Drittens: Benötigten sie überhaupt Brot und Wasser von den Benej Moaw? Was geschah mit dem Man (Manna)? Was geschah mit ihrer Wasserquelle? Das Man hörte nicht auf, bis sie nach Erez Jisrael kamen. In dieser Zeit erhielten sie immer noch das Man, und ihr Durst wurde immer noch mit dem Wasser vom Felsen, den Mosche schlug, gelöscht. Was ist also die Bedeutung der Klage gegen Ammon und Moaw, dass sie uns nicht mit Brot und Wasser belieferten?

Der Ramban schlägt einen erstaunlichen Gedanken vor: In den 39 Jahren, die sie sich in der Wüste befanden, wurde ihr Brot und Wasser mit dem Man und der Quelle geliefert. Der Ramban sagt jedoch, dass im vierzigsten Jahr der Wüstenwanderung ‘Gedolej Jisrael’ (aristokratische Leute) begannen andere Getränke (z.B. Wein und andere Säfte) für ihr Trinkvergnügen zu kaufen, und nicht wegen dem dringenden Bedürfnis, ihren Durst zu löschen. Sie befanden sich nahe zum Land Israel, und sie versuchten, sich an den Begriff zu gewöhnen, "in den Laden zu gehen und etwas zu kaufen". Sie begannen, Dinge zum täglichen Verbrauch zu kaufen.
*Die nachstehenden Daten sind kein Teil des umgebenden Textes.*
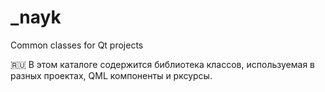 # _nayk
Common classes for Qt projects

:ru: В этом каталоге содержится библиотека классов, используемая в разных проектах, QML компоненты и рксурсы.

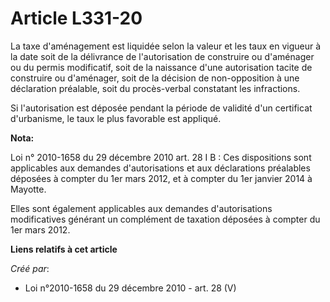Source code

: # Article L331-20

La taxe d'aménagement est liquidée selon la valeur et les taux en vigueur à la date soit de la délivrance de l'autorisation
de construire ou d'aménager ou du permis modificatif, soit de la naissance d'une autorisation tacite de construire ou
d'aménager, soit de la décision de non-opposition à une déclaration préalable, soit du procès-verbal constatant les
infractions. 

Si l'autorisation est déposée pendant la période de validité d'un certificat d'urbanisme, le taux le plus favorable est
appliqué.

**Nota:**

Loi n° 2010-1658 du 29 décembre 2010 art. 28 I B : Ces dispositions sont applicables aux demandes d'autorisations et aux
déclarations préalables déposées à compter du 1er mars 2012, et à compter du 1er janvier 2014 à Mayotte. 

Elles sont également applicables aux demandes d'autorisations modificatives générant un complément de taxation déposées à
compter du 1er mars 2012.

**Liens relatifs à cet article**

_Créé par_:

  - Loi n°2010-1658 du 29 décembre 2010 - art. 28 (V)
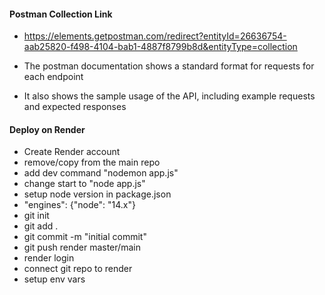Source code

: #### Postman Collection Link

- https://elements.getpostman.com/redirect?entityId=26636754-aab25820-f498-4104-bab1-4887f8799b8d&entityType=collection

- The postman documentation shows a standard format for requests for each endpoint
- It also shows the sample usage of the API, including example requests and expected responses

#### Deploy on Render

- Create Render account
- remove/copy from the main repo
- add dev command "nodemon app.js"
- change start to "node app.js"
- setup node version in package.json
- "engines": {"node": "14.x"}
- git init
- git add .
- git commit -m "initial commit"
- git push render master/main
- render login
- connect git repo to render
- setup env vars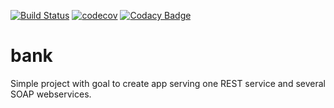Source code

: [![Build Status](https://travis-ci.com/Kryszak/bank.svg?branch=master)](https://travis-ci.com/Kryszak/gwatlin)
[![codecov](https://codecov.io/gh/Kryszak/bank/branch/master/graph/badge.svg)](https://codecov.io/gh/Kryszak/bank)
[![Codacy Badge](https://api.codacy.com/project/badge/Grade/e753ebe2bd224888a0498d538b961036)](https://www.codacy.com/manual/Kryszak/bank?utm_source=github.com&amp;utm_medium=referral&amp;utm_content=Kryszak/bank&amp;utm_campaign=Badge_Grade)
# bank
Simple project with goal to create app serving one REST service and several SOAP webservices.
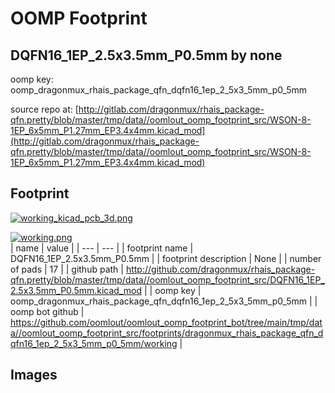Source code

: # OOMP Footprint  
## DQFN16_1EP_2.5x3.5mm_P0.5mm  by none  
  
oomp key: oomp_dragonmux_rhais_package_qfn_dqfn16_1ep_2_5x3_5mm_p0_5mm  
  
source repo at: [http://gitlab.com/dragonmux/rhais_package-qfn.pretty/blob/master/tmp/data//oomlout_oomp_footprint_src/WSON-8-1EP_6x5mm_P1.27mm_EP3.4x4mm.kicad_mod](http://gitlab.com/dragonmux/rhais_package-qfn.pretty/blob/master/tmp/data//oomlout_oomp_footprint_src/WSON-8-1EP_6x5mm_P1.27mm_EP3.4x4mm.kicad_mod)  
## Footprint  
  
[![working_kicad_pcb_3d.png](working_kicad_pcb_3d_600.png)](working_kicad_pcb_3d.png)  
  
[![working.png](working_600.png)](working.png)  
| name | value | 
| --- | --- | 
| footprint name | DQFN16_1EP_2.5x3.5mm_P0.5mm | 
| footprint description | None | 
| number of pads | 17 | 
| github path | http://github.com/dragonmux/rhais_package-qfn.pretty/blob/master/tmp/data//oomlout_oomp_footprint_src/DQFN16_1EP_2.5x3.5mm_P0.5mm.kicad_mod | 
| oomp key | oomp_dragonmux_rhais_package_qfn_dqfn16_1ep_2_5x3_5mm_p0_5mm | 
| oomp bot github | https://github.com/oomlout/oomlout_oomp_footprint_bot/tree/main/tmp/data//oomlout_oomp_footprint_src/footprints/dragonmux_rhais_package_qfn_dqfn16_1ep_2_5x3_5mm_p0_5mm/working | 
## Images  
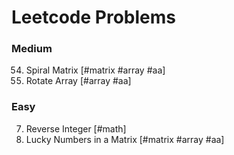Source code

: # Leetcode Problems

### Medium
54. Spiral Matrix                   [#matrix #array #aa]
189. Rotate Array                   [#array #aa]

### Easy
7. Reverse Integer                  [#math]
1380. Lucky Numbers in a Matrix     [#matrix #array #aa]
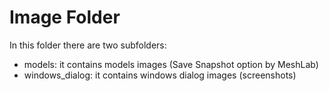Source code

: # Image Folder

In this folder there are two subfolders:
- models: it contains models images (Save Snapshot option by MeshLab)
- windows_dialog: it contains windows dialog images (screenshots)
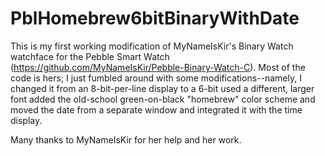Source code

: # PblHomebrew6bitBinaryWithDate
This is my first working modification of MyNameIsKir's Binary Watch watchface for the Pebble Smart Watch (https://github.com/MyNameIsKir/Pebble-Binary-Watch-C). Most of the code is hers; I just fumbled around with some modifications--namely, I changed it from an 8-bit-per-line display to a 6-bit used a different, larger font added the old-school green-on-black "homebrew" color scheme and moved the date from a separate window and integrated it with the time display.

Many thanks to MyNameIsKir for her help and her work.
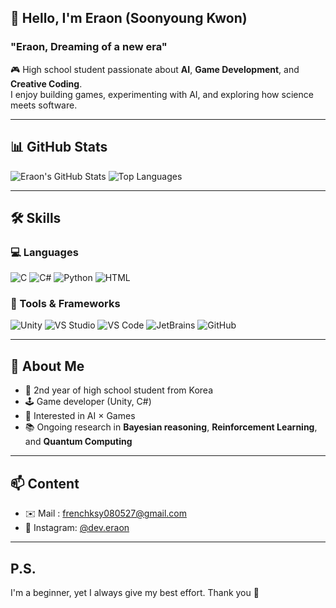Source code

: <!-- eraon/eraon README.md -->

## 👋 Hello, I'm Eraon (Soonyoung Kwon)
### "Eraon, Dreaming of a new era"

🎮 High school student passionate about **AI**, **Game Development**, and **Creative Coding**.  
I enjoy building games, experimenting with AI, and exploring how science meets software.

---

## 📊 GitHub Stats
![Eraon's GitHub Stats](https://github-readme-stats.vercel.app/api?username=eraon&show_icons=true&theme=tokyonight)
![Top Languages](https://github-readme-stats.vercel.app/api/top-langs/?username=eraon&layout=compact&theme=tokyonight)

---

## 🛠 Skills
### 💻 Languages
![C](https://img.shields.io/badge/-C-A8B9CC?style=flat&logo=c&logoColor=white)
![C#](https://img.shields.io/badge/-C%23-239120?style=flat&logo=csharp&logoColor=white)
![Python](https://img.shields.io/badge/-Python-3776AB?style=flat&logo=python&logoColor=white)
![HTML](https://img.shields.io/badge/-HTML5-E34F26?style=flat&logo=html5&logoColor=white)

### 🧰 Tools & Frameworks
![Unity](https://img.shields.io/badge/-Unity-000000?style=flat&logo=unity&logoColor=white)
![VS Studio](https://img.shields.io/badge/-Visual%20Studio-5C2D91?style=flat&logo=visual-studio&logoColor=white)
![VS Code](https://img.shields.io/badge/-VS%20Code-007ACC?style=flat&logo=visual-studio-code&logoColor=white)
![JetBrains](https://img.shields.io/badge/-JetBrains-000000?style=flat&logo=jetbrains&logoColor=white)
![GitHub](https://img.shields.io/badge/-GitHub-181717?style=flat&logo=github&logoColor=white)

---

## 🧠 About Me
- 🏫 2nd year of high school student from Korea  
- 🕹 Game developer (Unity, C#)  
- 🤖 Interested in AI × Games
- 📚 Ongoing research in **Bayesian reasoning**, **Reinforcement Learning**, and **Quantum Computing**

---

## 📫 Content
- ✉️ Mail : frenchksy080527@gmail.com
- 📸 Instagram: [@dev.eraon](https://instagram.com/dev.eraon)

---

## P.S.
I'm a beginner, yet I always give my best effort. Thank you 🙂
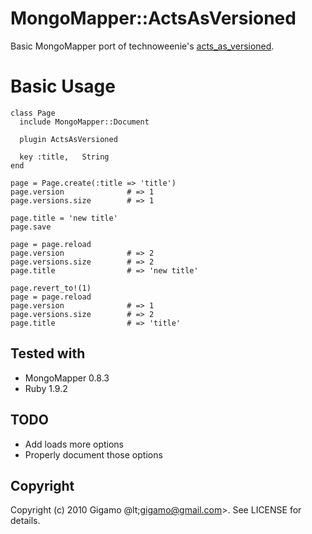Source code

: # MongoMapper::ActsAsVersioned

Basic MongoMapper port of technoweenie's [acts_as_versioned](http://github.com/technoweenie/acts_as_versioned).

# Basic Usage

    class Page
      include MongoMapper::Document

      plugin ActsAsVersioned

      key :title,   String
    end

    page = Page.create(:title => 'title')
    page.version              # => 1
    page.versions.size        # => 1

    page.title = 'new title'
    page.save

    page = page.reload
    page.version              # => 2
    page.versions.size        # => 2
    page.title                # => 'new title'

    page.revert_to!(1)
    page = page.reload
    page.version              # => 1
    page.versions.size        # => 2
    page.title                # => 'title'

## Tested with

* MongoMapper 0.8.3
* Ruby 1.9.2

## TODO

* Add loads more options
* Properly document those options

## Copyright

Copyright (c) 2010 Gigamo @lt;gigamo@gmail.com&gt;. See LICENSE for details.
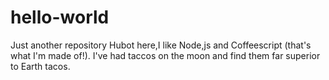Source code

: # hello-world
Just another repository
Hubot here,I like Node,js and Coffeescript (that's what I'm made of!).
I've had taccos on the moon and find them far superior to Earth tacos.
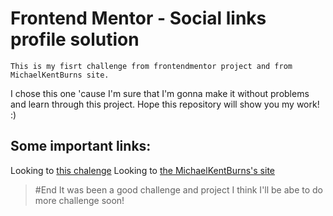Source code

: # Frontend Mentor - Social links profile solution   
    This is my fisrt challenge from frontendmentor project and from MichaelKentBurns site.
I chose this one 'cause I'm sure that I'm gonna make it without problems and learn through this project.
Hope this repository will show you my work! :)

## Some important links:
Looking to [this chalenge](https://www.frontendmentor.io/challenges/social-links-profile-UG32l9m6dQ)
Looking to [the MichaelKentBurns's site](https://michaelkentburns.com)
> #End
> It was been a good challenge and project
> I think I'll be abe to do more challenge soon!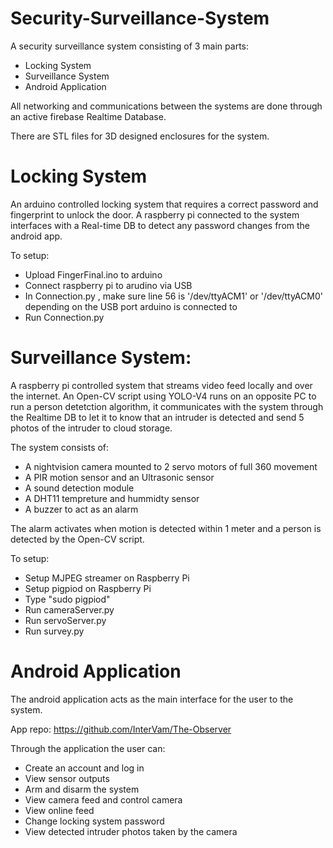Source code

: # Security-Surveillance-System
A security surveillance system consisting of 3 main parts:
- Locking System
- Surveillance System
- Android Application

All networking and communications between the systems are done through an active firebase Realtime Database.

There are STL files for 3D designed enclosures for the system.


# Locking System
An arduino controlled locking system that requires a correct password and fingerprint to unlock the door.
A raspberry pi connected to the system interfaces with a Real-time DB to detect any password changes from the android app.

To setup:
- Upload FingerFinal.ino to arduino 
- Connect raspberry pi to arudino via USB
- In Connection.py , make sure line 56 is '/dev/ttyACM1' or '/dev/ttyACM0' depending on the USB port arduino is connected to
- Run Connection.py 


# Surveillance System:
A raspberry pi controlled system that streams video feed locally and over the internet.
An Open-CV script using YOLO-V4 runs on an opposite PC to run a person detetction algorithm, it communicates with the system through the Realtime DB to let it to know that an intruder is detected and send 5 photos of the intruder to cloud storage.

The system consists of:
- A nightvision camera mounted to 2 servo motors of full 360 movement
- A PIR motion sensor and an Ultrasonic sensor 
- A sound detection module 
- A DHT11 tempreture and hummidty sensor 
- A buzzer to act as an alarm

The alarm activates when motion is detected within 1 meter and a person is detected by the Open-CV script.

To setup:
- Setup MJPEG streamer on Raspberry Pi
- Setup pigpiod on Raspberry Pi
- Type "sudo pigpiod"
- Run cameraServer.py
- Run servoServer.py
- Run survey.py


# Android Application
The android application acts as the main interface for the user to the system.

App repo: https://github.com/InterVam/The-Observer

Through the application the user can:
- Create an account and log in 
- View sensor outputs
- Arm and disarm the system
- View camera feed and control camera
- View online feed
- Change locking system password
- View detected intruder photos taken by the camera




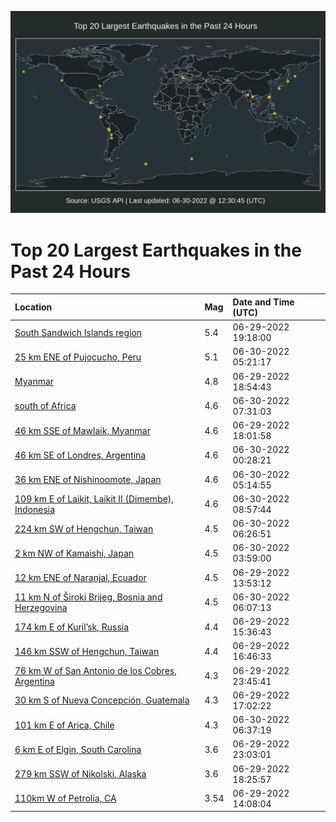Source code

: ![Map](./map.png)

# Top 20 Largest Earthquakes in the Past 24 Hours

| Location | Mag | Date and Time (UTC) |
|:---|:---|:---|
| [South Sandwich Islands region](https://earthquake.usgs.gov/earthquakes/eventpage/us6000hyju) | 5.4 | 06-29-2022 19:18:00 |
| [25 km ENE of Pujocucho, Peru](https://earthquake.usgs.gov/earthquakes/eventpage/us6000hyq6) | 5.1 | 06-30-2022 05:21:17 |
| [Myanmar](https://earthquake.usgs.gov/earthquakes/eventpage/us6000hyji) | 4.8 | 06-29-2022 18:54:43 |
| [south of Africa](https://earthquake.usgs.gov/earthquakes/eventpage/us6000hyqu) | 4.6 | 06-30-2022 07:31:03 |
| [46 km SSE of Mawlaik, Myanmar](https://earthquake.usgs.gov/earthquakes/eventpage/us6000hyiz) | 4.6 | 06-29-2022 18:01:58 |
| [46 km SE of Londres, Argentina](https://earthquake.usgs.gov/earthquakes/eventpage/us6000hynt) | 4.6 | 06-30-2022 00:28:21 |
| [36 km ENE of Nishinoomote, Japan](https://earthquake.usgs.gov/earthquakes/eventpage/us6000hyq7) | 4.6 | 06-30-2022 05:14:55 |
| [109 km E of Laikit, Laikit II (Dimembe), Indonesia](https://earthquake.usgs.gov/earthquakes/eventpage/us6000hyr9) | 4.6 | 06-30-2022 08:57:44 |
| [224 km SW of Hengchun, Taiwan](https://earthquake.usgs.gov/earthquakes/eventpage/us6000hyqi) | 4.5 | 06-30-2022 06:26:51 |
| [2 km NW of Kamaishi, Japan](https://earthquake.usgs.gov/earthquakes/eventpage/us6000hypy) | 4.5 | 06-30-2022 03:59:00 |
| [12 km ENE of Naranjal, Ecuador](https://earthquake.usgs.gov/earthquakes/eventpage/us7000hl2z) | 4.5 | 06-29-2022 13:53:12 |
| [11 km N of Široki Brijeg, Bosnia and Herzegovina](https://earthquake.usgs.gov/earthquakes/eventpage/us6000hyqe) | 4.5 | 06-30-2022 06:07:13 |
| [174 km E of Kuril’sk, Russia](https://earthquake.usgs.gov/earthquakes/eventpage/us7000hl3k) | 4.4 | 06-29-2022 15:36:43 |
| [146 km SSW of Hengchun, Taiwan](https://earthquake.usgs.gov/earthquakes/eventpage/us7000hl3y) | 4.4 | 06-29-2022 16:46:33 |
| [76 km W of San Antonio de los Cobres, Argentina](https://earthquake.usgs.gov/earthquakes/eventpage/us6000hynk) | 4.3 | 06-29-2022 23:45:41 |
| [30 km S of Nueva Concepción, Guatemala](https://earthquake.usgs.gov/earthquakes/eventpage/us6000hyih) | 4.3 | 06-29-2022 17:02:22 |
| [101 km E of Arica, Chile](https://earthquake.usgs.gov/earthquakes/eventpage/us6000hyql) | 4.3 | 06-30-2022 06:37:19 |
| [6 km E of Elgin, South Carolina](https://earthquake.usgs.gov/earthquakes/eventpage/se60401416) | 3.6 | 06-29-2022 23:03:01 |
| [279 km SSW of Nikolski, Alaska](https://earthquake.usgs.gov/earthquakes/eventpage/us6000hykg) | 3.6 | 06-29-2022 18:25:57 |
| [110km W of Petrolia, CA](https://earthquake.usgs.gov/earthquakes/eventpage/nc73752561) | 3.54 | 06-29-2022 14:08:04 |
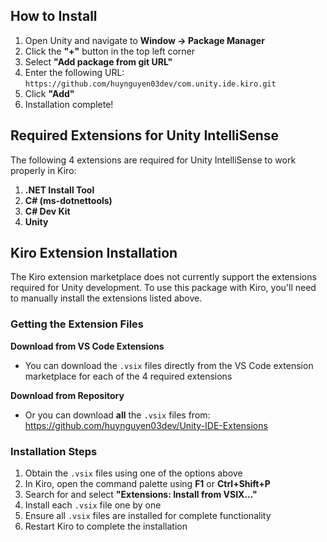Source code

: ## How to Install

1. Open Unity and navigate to **Window → Package Manager**
2. Click the **"+"** button in the top left corner
3. Select **"Add package from git URL"**
4. Enter the following URL: `https://github.com/huynguyen03dev/com.unity.ide.kiro.git`
5. Click **"Add"**
6. Installation complete!

## Required Extensions for Unity IntelliSense

The following 4 extensions are required for Unity IntelliSense to work properly in Kiro:

1. **.NET Install Tool**
2. **C# (ms-dotnettools)**
3. **C# Dev Kit**
4. **Unity**

## Kiro Extension Installation

The Kiro extension marketplace does not currently support the extensions required for Unity development. To use this package with Kiro, you'll need to manually install the extensions listed above.

### Getting the Extension Files

**Download from VS Code Extensions**
- You can download the `.vsix` files directly from the VS Code extension marketplace for each of the 4 required extensions

**Download from Repository**
- Or you can download **all** the `.vsix` files from: https://github.com/huynguyen03dev/Unity-IDE-Extensions


### Installation Steps

1. Obtain the `.vsix` files using one of the options above
2. In Kiro, open the command palette using **F1** or **Ctrl+Shift+P**
3. Search for and select **"Extensions: Install from VSIX..."**
4. Install each `.vsix` file one by one
5. Ensure all `.vsix` files are installed for complete functionality
6. Restart Kiro to complete the installation

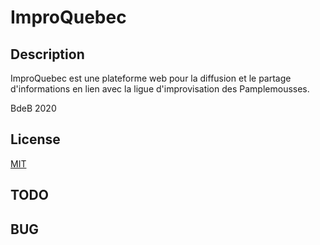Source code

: # ImproQuebec

## Description

ImproQuebec est une plateforme web pour la diffusion et le partage d'informations en lien avec la ligue d'improvisation des Pamplemousses. 

BdeB 2020

## License
[MIT](https://choosealicense.com/licenses/mit/)

## TODO


## BUG

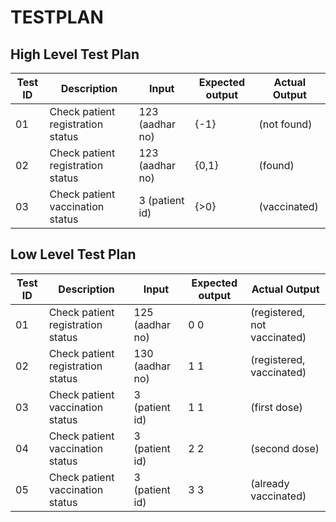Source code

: # TESTPLAN

## High Level Test Plan

| Test ID	| Description |	Input |	Expected output	| Actual Output |
| ----- | ------ | ------ | ------- | ------- |
| 01	| Check patient registration status	| 123 (aadhar no)	| {-1}	| (not found) |
| 02	| Check patient registration status	| 123 (aadhar no)	 | {0,1}	| (found) |
| 03	| Check patient vaccination status	| 3 (patient id) |	{>0} |	(vaccinated)| 

## Low Level Test Plan

| Test ID	| Description |	Input |	Expected output	| Actual Output |
| ----- | ------ | ------ | ------- | ------- |
| 01	| Check patient registration status	| 125 (aadhar no)	| 0	0 | (registered, not vaccinated) |
| 02 |	Check patient registration status |	130 (aadhar no)	| 1	1 | (registered, vaccinated) |
| 03 |	Check patient vaccination status	| 3 (patient id)	| 1	1 | (first dose) |
| 04 | Check patient vaccination status	| 3 (patient id)	| 2	2 | (second dose) |
| 05 |	Check patient vaccination status	| 3 (patient id)	| 3	3 | (already vaccinated) |
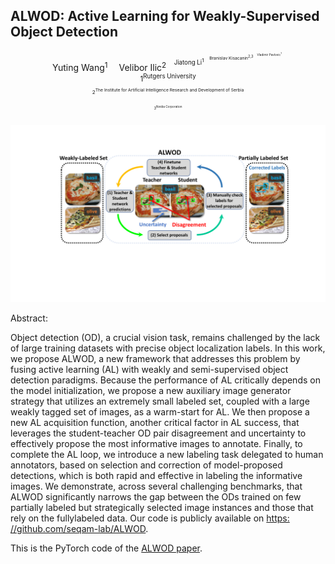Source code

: ## ALWOD: Active Learning for Weakly-Supervised Object Detection

<div align="center">
    Yuting Wang<sup>1</sup>&emsp;
    Velibor Ilic<sup>2<sup>&emsp;
    Jiatong Li<sup>1<sup>&emsp;
    Branislav Kisacanin<sup>2,3<sup>&emsp;
    Vladimir Pavlovic<sup>1<sup>&emsp;
</div>
<div>
<div align="center">
    <sup>1<sup>Rutgers University
    </br>
    <sup>2<sup>The Institute for Artificial Intelligence Research and Development of Serbia
    	</br>
    <sup>3<sup>Nvidia Corporation
</div>

<img src="gist_vi.pdf" width="700">

Abstract:

Object detection (OD), a crucial vision task, remains challenged by the lack of large training datasets with precise object localization labels. In this work, we propose ALWOD, a new framework that addresses this problem by fusing active learning (AL) with weakly and semi-supervised object detection paradigms. Because the performance of AL critically depends on the model initialization, we propose a new auxiliary image generator strategy that utilizes an extremely small labeled set, coupled with a large weakly tagged set of images, as a warm-start for AL. We then propose a new AL acquisition function, another critical factor in AL success, that leverages the student-teacher OD pair disagreement and uncertainty to effectively propose the most informative images to annotate. Finally, to complete the AL loop, we introduce a new labeling task delegated to human annotators, based on selection and correction of model-proposed detections, which is both rapid and effective in labeling the informative images. We demonstrate, across several challenging benchmarks, that ALWOD significantly narrows the gap between the ODs trained on few partially labeled but strategically selected image instances and those that rely on the fullylabeled data. Our code is publicly available on <a href="https: //github.com/seqam-lab/ALWOD">https: //github.com/seqam-lab/ALWOD</a>.

This is the PyTorch code of the <a href="https://arxiv.org/abs/2309.07914">ALWOD paper</a>. 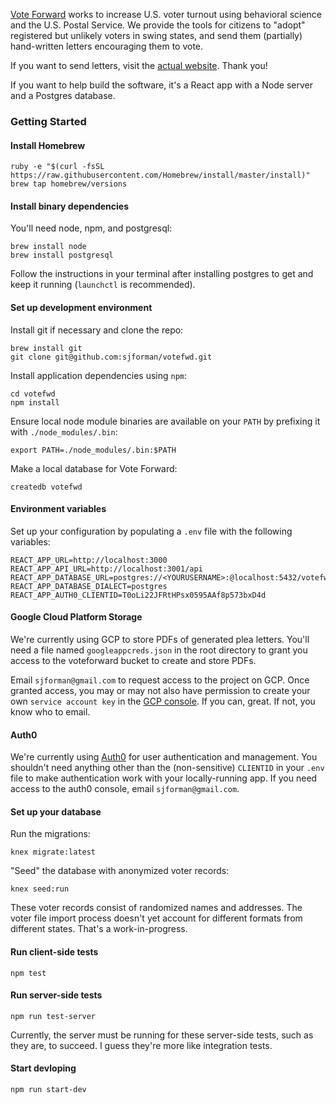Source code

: [Vote Forward](http://votefwd.org) works to increase U.S. voter turnout using behavioral science and the U.S. Postal Service. We provide the tools for citizens to "adopt" registered but unlikely voters in swing states, and send them (partially) hand-written letters encouraging them to vote.

If you want to send letters, visit the [actual website](http://votefwd.org). Thank you!

If you want to help build the software, it's a React app with a Node server and a Postgres database.

### Getting Started

#### Install Homebrew

	ruby -e "$(curl -fsSL https://raw.githubusercontent.com/Homebrew/install/master/install)"
	brew tap homebrew/versions

#### Install binary dependencies

You'll need node, npm, and postgresql:

	brew install node
	brew install postgresql

Follow the instructions in your terminal after installing postgres to get and keep it running (`launchctl` is recommended).

#### Set up development environment

Install git if necessary and clone the repo:

	brew install git
	git clone git@github.com:sjforman/votefwd.git

Install application dependencies using `npm`:

	cd votefwd
	npm install

Ensure local node module binaries are available on your `PATH` by prefixing it
with `./node_modules/.bin`:

    export PATH=./node_modules/.bin:$PATH

Make a local database for Vote Forward:

	createdb votefwd

#### Environment variables

Set up your configuration by populating a `.env` file with the following
variables:

	REACT_APP_URL=http://localhost:3000
	REACT_APP_API_URL=http://localhost:3001/api
	REACT_APP_DATABASE_URL=postgres://<YOURUSERNAME>:@localhost:5432/votefwd
	REACT_APP_DATABASE_DIALECT=postgres
	REACT_APP_AUTH0_CLIENTID=T0oLi22JFRtHPsx0595AAf8p573bxD4d

#### Google Cloud Platform Storage

We're currently using GCP to store PDFs of generated plea letters. You'll need a file named `googleappcreds.json` in the root directory to grant you access to the voteforward bucket to create and store PDFs.

Email `sjforman@gmail.com` to request access to the project on GCP. Once granted access, you may or may not also have permission to create your own `service account key` in the [GCP console](https://console.cloud.google.com/apis/credentials?project=voteforward-198801&authuser=1). If you can, great. If not, you know who to email.

#### Auth0

We're currently using [Auth0](https://auth0.com/) for user authentication and management. You shouldn't need anything other than the (non-sensitive) `CLIENTID` in your `.env` file to make authentication work with your locally-running app. If you need access to the auth0 console, email `sjforman@gmail.com`.

#### Set up your database

Run the migrations:

	knex migrate:latest

"Seed" the database with anonymized voter records:

	knex seed:run

These voter records consist of randomized names and addresses. The voter file import process doesn't yet account for different formats from different states. That's a work-in-progress.

#### Run client-side tests

	npm test

#### Run server-side tests

	npm run test-server

Currently, the server must be running for these server-side tests, such as they are, to succeed. I guess they're more like integration tests.

#### Start devloping

	npm run start-dev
Dies ist die Art von Einkauf, auf den sich Mosche in Paraschat Dewarim bezieht, wo die Benej Jisrael begannen sich mit den Benej Ejsaw (Edom) und den Moabitern mit kommerziellen Transaktionen zu beschäftigten.

Mit diesem Wissen legt der Kli Jakar uns alles dar. Dies ist, was geschah: Sicherlich war ihre Hauptklage gegen Ammon und Moaw die Tatsache, dass sie sie zum Sündigen veranlassten (mit dem Plan der Töchter von Midjan und Moaw). Der Kli Jakar erklärt: Sie näherten sich Erez Jisrael. Sie hatten sich daran gewöhnt, mehr als nur Brot und Wasser zu haben. Sie hatten sich schon luxuriöse Dinge gekauft. Sie hatten sich an den Wein gewöhnt. Sie sprachen die Benej Ammon und Moaw an. Sie waren müde und hungrig, und sie dürsteten nach dem Wein, an den sie sich gewöhnt hatten. Was war ihre Sünde? Es war, "weil sie euch nicht mit Brot und Wasser begrüssten". Sie sagten: "Wartet!"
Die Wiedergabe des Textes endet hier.